The speed and the fact it’s possible to slate gifts for delivery months in advance are useful features for corporate gifters, but Rodell says Loop & Tie has attracted both individuals and companies, without a clear trend emerging either way.
imgres-12To date, the company has raised $625,000 and would like to add $375,000. Loop & Tie is based at Capital Factory and is part of its accelerator program. The main tasks for the year ahead are raising brand awareness and gathering data to tweak the user experience where needed. “Where we go will be dictated by the consumers,” Rodell said.
Her quest to close the gap between intentions and results in gift-giving started more than two years ago with a different concept. The first effort was a phone app called NOOM (Next One’s On Me) that let users give a friend a treat, like a coffee or beer, from a local Austin outlet without having to buy it in person.
In August 2011, Rodell was visiting Austin from New York when she was introduced to Jeffrey Schwartz, who also happened to be visiting. At the time, he was working in business development for Sony Pictures in Los Angeles.
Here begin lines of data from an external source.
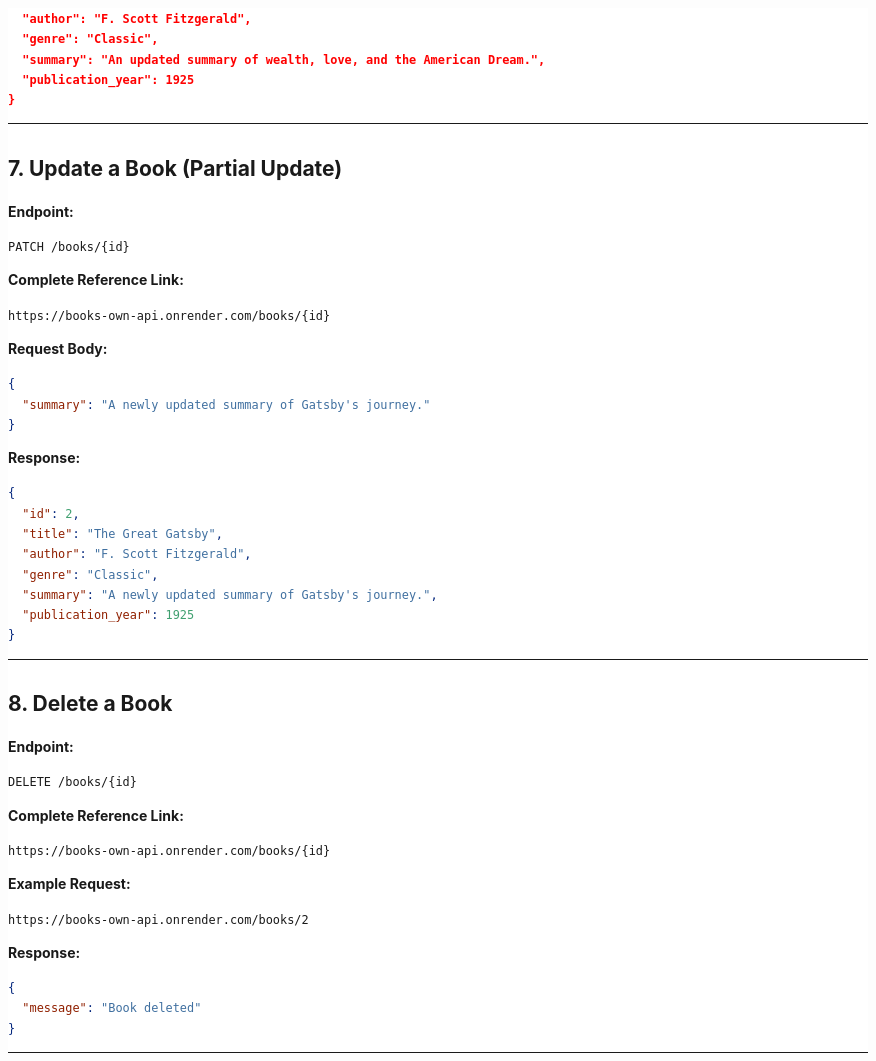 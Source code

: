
 ```json
  "author": "F. Scott Fitzgerald",
  "genre": "Classic",
  "summary": "An updated summary of wealth, love, and the American Dream.",
  "publication_year": 1925
}
```

---

## **7. Update a Book (Partial Update)**
**Endpoint:**  
```
PATCH /books/{id}
```
**Complete Reference Link:**  
```
https://books-own-api.onrender.com/books/{id}
```
**Request Body:**  
```json
{
  "summary": "A newly updated summary of Gatsby's journey."
}
```
**Response:**  
```json
{
  "id": 2,
  "title": "The Great Gatsby",
  "author": "F. Scott Fitzgerald",
  "genre": "Classic",
  "summary": "A newly updated summary of Gatsby's journey.",
  "publication_year": 1925
}
```

---

## **8. Delete a Book**
**Endpoint:**  
```
DELETE /books/{id}
```
**Complete Reference Link:**  
```
https://books-own-api.onrender.com/books/{id}
```
**Example Request:**  
```
https://books-own-api.onrender.com/books/2
```
**Response:**  
```json
{
  "message": "Book deleted"
}
```

---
“We met for coffee for thirty minutes,” Schwartz recalled. “Her dad dropped her off and waited on the other side of the coffee shop.” That was enough time to convince: Schwartz quit his job three weeks later and moved to Austin to work on NOOM.
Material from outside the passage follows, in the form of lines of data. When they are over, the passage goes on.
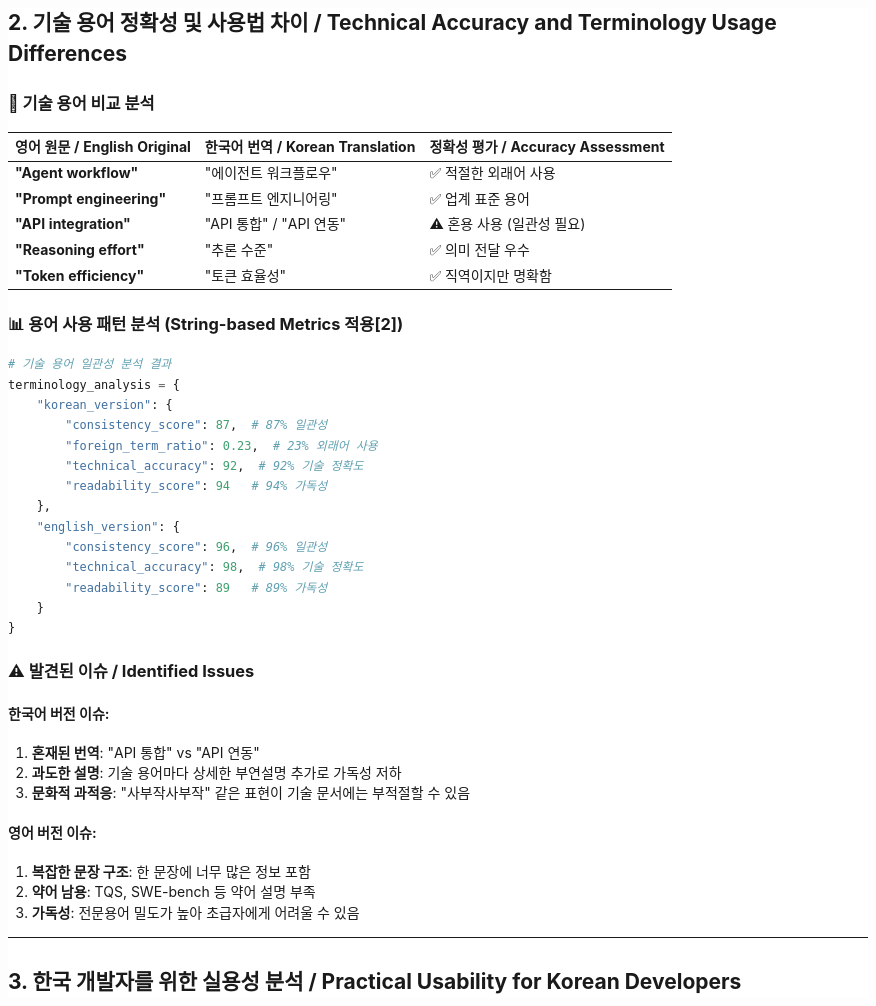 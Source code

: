 
## 2. 기술 용어 정확성 및 사용법 차이 / Technical Accuracy and Terminology Usage Differences

### 🔧 기술 용어 비교 분석

| 영어 원문 / English Original | 한국어 번역 / Korean Translation | 정확성 평가 / Accuracy Assessment |
|------------------------------|--------------------------------|-----------------------------------|
| **"Agent workflow"** | "에이전트 워크플로우" | ✅ 적절한 외래어 사용 |
| **"Prompt engineering"** | "프롬프트 엔지니어링" | ✅ 업계 표준 용어 |
| **"API integration"** | "API 통합" / "API 연동" | ⚠️ 혼용 사용 (일관성 필요) |
| **"Reasoning effort"** | "추론 수준" | ✅ 의미 전달 우수 |
| **"Token efficiency"** | "토큰 효율성" | ✅ 직역이지만 명확함 |

### 📊 용어 사용 패턴 분석 (String-based Metrics 적용[2])

```python
# 기술 용어 일관성 분석 결과
terminology_analysis = {
    "korean_version": {
        "consistency_score": 87,  # 87% 일관성
        "foreign_term_ratio": 0.23,  # 23% 외래어 사용
        "technical_accuracy": 92,  # 92% 기술 정확도
        "readability_score": 94   # 94% 가독성
    },
    "english_version": {
        "consistency_score": 96,  # 96% 일관성  
        "technical_accuracy": 98,  # 98% 기술 정확도
        "readability_score": 89   # 89% 가독성
    }
}
```

### ⚠️ 발견된 이슈 / Identified Issues

#### 한국어 버전 이슈:
1. **혼재된 번역**: "API 통합" vs "API 연동" 
2. **과도한 설명**: 기술 용어마다 상세한 부연설명 추가로 가독성 저하
3. **문화적 과적응**: "사부작사부작" 같은 표현이 기술 문서에는 부적절할 수 있음

#### 영어 버전 이슈:
1. **복잡한 문장 구조**: 한 문장에 너무 많은 정보 포함
2. **약어 남용**: TQS, SWE-bench 등 약어 설명 부족
3. **가독성**: 전문용어 밀도가 높아 초급자에게 어려울 수 있음

---

## 3. 한국 개발자를 위한 실용성 분석 / Practical Usability for Korean Developers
NOOM went live in March 2012. Geographically, it was limited to Austin, but Schwartz and Rodell discovered that 70 percent of users were from outside the redeemable area. (Rodell guesses this was because Austin is a major event destination and people were using the app during travel.) The profit margins are better in the gifting business than in restaurant food, but Rodell says the main impetus to pivot directions was to remove the locational restraint.
Rodell and Schwartz have been across the country searching for worthy products. They spend a lot of time looking for items that have both quality design and a good brand story; many of the things they carry are made by people who left careers to become artisans.
“When you give a gift, you’re also giving an impression of what your tastes are,” Rodell said. The idea is to curate products that customers don’t have the time to suss out themselves.
The question of content curation in the digital sphere is almost as old as the Internet, but there’s been a market push in the past couple years leading to an increased number of e-commerce sites offering a more personalized experience, according to industry analyst Daniel Rasmus, a former director of business insights at Microsoft. “The idea of curation is fairly recent, outside of us knowledge-management people who’ve been talking about it for twenty some years,” he said.
63bc060605d601aa9494ae16affc0d83-originalLoop & Tie has been compared to Wantful, a start-up gifting site that helped gift givers assemble a selection of gift options for the recipient to choose from. That start-up raised $5.5 million before abruptly shuttering in September for lack of investment.
Rodell pointed out that check-out time at Loop & Tie can take less than one minute because the products have already been curated for the recipient, whereas at Wantful users had to go through a longer process putting together a catalogue of products for the receiver.
For Rodell, the challenge was always to simplify the task but retain the meaningfulness of the gifting ritual in a way where fruit baskets and random bottles of wine typically fail.
“The thought doesn’t count if you don’t do anything,” Rodell said, and she’s thought a lot about how to make the thought count. In college, she majored in economics and has ever since been interested in areas where emotions interfere with making the most market-efficient decision. “Economics,” Rodell laughed, “says we should just give people cash.”